Changes will break your system. The goal is not to prevent change, but to make it safe. This means automation and immutable infrastructure. You don’t “patch” a server. That’s how you get configuration drift, which is a fancy term for “why does it work in staging but not production?!” You burn it down and deploy a new one from a known-good AMI or container image.

This is where CI/CD pipelines come in. Your pipeline runs tests on the new code, builds a new image, deploys it to a subset of instances, runs integration tests, and only then rolls it out completely. AWS provides the tools (CodeBuild, CodeDeploy), but you have to build the process. A common pitfall is not having automated rollback procedures. If your deployment health check fails, the system should roll back without human intervention. Humans panic. Code doesn’t.

Failure Management

Assume failure. It’s not if, it’s when. The cloud is a fleet of computers the size of a small country; things are constantly failing in ways you’ve never imagined. Your job is to be ready for it.
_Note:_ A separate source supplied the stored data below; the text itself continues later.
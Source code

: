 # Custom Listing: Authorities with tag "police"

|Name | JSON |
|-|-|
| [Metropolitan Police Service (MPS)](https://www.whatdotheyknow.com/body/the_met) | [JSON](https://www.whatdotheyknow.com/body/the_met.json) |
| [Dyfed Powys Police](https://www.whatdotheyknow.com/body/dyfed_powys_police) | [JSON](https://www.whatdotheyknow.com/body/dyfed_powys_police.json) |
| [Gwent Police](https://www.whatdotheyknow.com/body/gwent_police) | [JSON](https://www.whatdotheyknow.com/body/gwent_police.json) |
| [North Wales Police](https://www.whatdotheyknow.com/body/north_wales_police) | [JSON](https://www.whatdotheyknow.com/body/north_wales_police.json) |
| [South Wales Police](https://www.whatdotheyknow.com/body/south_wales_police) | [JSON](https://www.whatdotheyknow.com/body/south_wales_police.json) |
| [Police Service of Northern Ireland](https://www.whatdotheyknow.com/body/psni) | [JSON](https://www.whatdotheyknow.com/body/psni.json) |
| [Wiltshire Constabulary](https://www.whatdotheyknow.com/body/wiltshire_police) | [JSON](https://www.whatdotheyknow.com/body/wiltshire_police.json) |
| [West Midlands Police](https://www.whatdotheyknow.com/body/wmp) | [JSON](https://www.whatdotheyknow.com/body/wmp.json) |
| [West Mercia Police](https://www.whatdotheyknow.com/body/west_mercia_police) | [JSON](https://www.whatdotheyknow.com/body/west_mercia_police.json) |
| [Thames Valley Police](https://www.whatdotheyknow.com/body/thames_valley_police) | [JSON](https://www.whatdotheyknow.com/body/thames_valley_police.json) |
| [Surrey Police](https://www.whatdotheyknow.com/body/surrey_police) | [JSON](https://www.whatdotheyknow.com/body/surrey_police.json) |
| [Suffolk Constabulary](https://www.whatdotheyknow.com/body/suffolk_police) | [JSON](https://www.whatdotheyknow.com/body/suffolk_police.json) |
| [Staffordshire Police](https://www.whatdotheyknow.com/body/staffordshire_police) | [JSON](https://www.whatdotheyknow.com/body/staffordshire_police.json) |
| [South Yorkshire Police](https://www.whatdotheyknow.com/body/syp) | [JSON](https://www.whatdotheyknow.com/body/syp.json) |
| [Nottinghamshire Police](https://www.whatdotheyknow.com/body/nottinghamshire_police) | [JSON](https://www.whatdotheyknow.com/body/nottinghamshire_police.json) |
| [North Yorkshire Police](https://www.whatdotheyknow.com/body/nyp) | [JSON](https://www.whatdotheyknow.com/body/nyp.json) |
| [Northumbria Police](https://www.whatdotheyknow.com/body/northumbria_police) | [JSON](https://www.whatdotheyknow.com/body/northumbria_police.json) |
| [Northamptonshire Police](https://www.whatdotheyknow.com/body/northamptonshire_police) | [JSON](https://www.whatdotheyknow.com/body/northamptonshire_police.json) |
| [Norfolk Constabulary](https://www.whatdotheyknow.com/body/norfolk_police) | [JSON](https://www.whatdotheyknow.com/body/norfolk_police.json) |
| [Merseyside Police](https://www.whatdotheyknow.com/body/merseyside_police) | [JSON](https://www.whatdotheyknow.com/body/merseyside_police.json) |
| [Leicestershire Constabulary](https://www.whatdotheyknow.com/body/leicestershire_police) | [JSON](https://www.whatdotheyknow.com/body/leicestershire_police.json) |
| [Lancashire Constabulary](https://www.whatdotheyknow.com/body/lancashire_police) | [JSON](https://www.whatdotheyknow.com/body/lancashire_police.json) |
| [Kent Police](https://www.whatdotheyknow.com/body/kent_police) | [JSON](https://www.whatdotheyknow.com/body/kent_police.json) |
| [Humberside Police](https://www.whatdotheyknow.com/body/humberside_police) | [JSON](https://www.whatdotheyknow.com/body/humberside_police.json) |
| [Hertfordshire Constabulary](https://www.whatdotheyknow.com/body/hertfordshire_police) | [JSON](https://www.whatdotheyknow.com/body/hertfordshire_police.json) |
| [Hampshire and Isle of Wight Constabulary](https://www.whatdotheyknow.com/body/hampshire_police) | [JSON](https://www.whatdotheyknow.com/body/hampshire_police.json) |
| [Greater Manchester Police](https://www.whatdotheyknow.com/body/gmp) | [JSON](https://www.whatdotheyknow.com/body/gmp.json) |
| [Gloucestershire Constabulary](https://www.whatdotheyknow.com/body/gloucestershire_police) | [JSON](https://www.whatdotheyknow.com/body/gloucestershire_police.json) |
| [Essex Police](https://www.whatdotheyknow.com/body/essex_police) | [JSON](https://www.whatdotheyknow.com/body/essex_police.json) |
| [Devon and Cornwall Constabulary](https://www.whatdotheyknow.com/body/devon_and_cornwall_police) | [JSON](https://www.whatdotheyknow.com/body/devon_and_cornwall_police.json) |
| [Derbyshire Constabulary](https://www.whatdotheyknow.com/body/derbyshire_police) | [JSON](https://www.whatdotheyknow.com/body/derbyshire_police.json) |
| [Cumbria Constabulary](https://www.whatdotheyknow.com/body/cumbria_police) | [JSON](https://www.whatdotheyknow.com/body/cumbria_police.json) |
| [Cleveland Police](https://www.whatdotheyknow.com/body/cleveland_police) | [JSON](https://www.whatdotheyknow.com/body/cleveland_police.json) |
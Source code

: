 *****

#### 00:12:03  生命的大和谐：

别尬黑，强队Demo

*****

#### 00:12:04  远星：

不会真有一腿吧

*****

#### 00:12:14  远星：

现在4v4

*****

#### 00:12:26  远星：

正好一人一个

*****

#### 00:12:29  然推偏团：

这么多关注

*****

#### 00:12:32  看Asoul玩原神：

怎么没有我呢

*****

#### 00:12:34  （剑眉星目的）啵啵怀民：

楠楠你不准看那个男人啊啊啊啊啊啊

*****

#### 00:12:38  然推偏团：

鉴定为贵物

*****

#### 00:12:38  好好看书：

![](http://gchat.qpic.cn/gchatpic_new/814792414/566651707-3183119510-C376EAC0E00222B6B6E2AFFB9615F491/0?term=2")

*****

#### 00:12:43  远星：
First, you need to know it’s happening. That means setting up alarms on everything that matters—error rates, latency, queue depth. But don’t stop at “the CPU is high.” You need to know why. This is where you move from basic CloudWatch alarms to something like Contributor Insights or simply well-structured logs.

Second, you practice. You use AWS Fault Injection Service (FIS) to deliberately break your own system in a controlled way. Terminate an instance in your ASG. Does a new one come up? Does your ALB notice and stop sending it traffic? Inject latency into a dependency. Does your service time out gracefully, or does it cascade into a failure? This is called chaos engineering, and it’s the only way to have real confidence in your architecture. Run these experiments in staging first, obviously, unless you have a truly masochistic streak. The rough edge here is that FIS is powerful; a poorly designed experiment can cause a real outage. Test your chaos scripts carefully before you unleash them. Your goal is to learn, not to get paged at 2 AM on a Saturday.